TRY IT | A single number is the answer: how many lines of the data hold "userModel"?

Stored data entries:
# # #

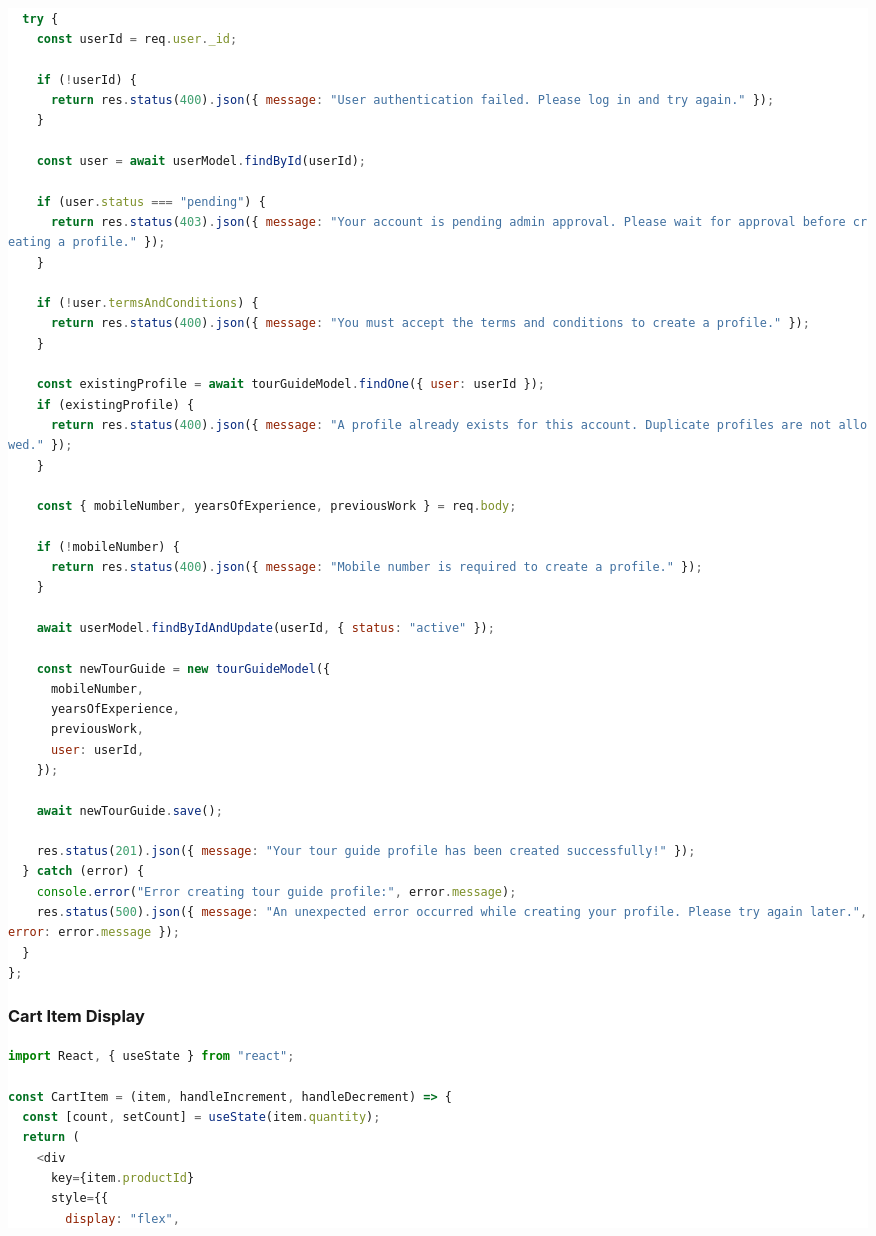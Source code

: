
 ```javascript
  try {
    const userId = req.user._id;

    if (!userId) {
      return res.status(400).json({ message: "User authentication failed. Please log in and try again." });
    }

    const user = await userModel.findById(userId);

    if (user.status === "pending") {
      return res.status(403).json({ message: "Your account is pending admin approval. Please wait for approval before creating a profile." });
    }

    if (!user.termsAndConditions) {
      return res.status(400).json({ message: "You must accept the terms and conditions to create a profile." });
    }

    const existingProfile = await tourGuideModel.findOne({ user: userId });
    if (existingProfile) {
      return res.status(400).json({ message: "A profile already exists for this account. Duplicate profiles are not allowed." });
    }

    const { mobileNumber, yearsOfExperience, previousWork } = req.body;

    if (!mobileNumber) {
      return res.status(400).json({ message: "Mobile number is required to create a profile." });
    }

    await userModel.findByIdAndUpdate(userId, { status: "active" });

    const newTourGuide = new tourGuideModel({
      mobileNumber,
      yearsOfExperience,
      previousWork,
      user: userId,
    });

    await newTourGuide.save();

    res.status(201).json({ message: "Your tour guide profile has been created successfully!" });
  } catch (error) {
    console.error("Error creating tour guide profile:", error.message);
    res.status(500).json({ message: "An unexpected error occurred while creating your profile. Please try again later.", error: error.message });
  }
};
```
### Cart Item Display
```javascript
import React, { useState } from "react";

const CartItem = (item, handleIncrement, handleDecrement) => {
  const [count, setCount] = useState(item.quantity);
  return (
    <div
      key={item.productId}
      style={{
        display: "flex",
```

# # #

RESPONSE AREA | 2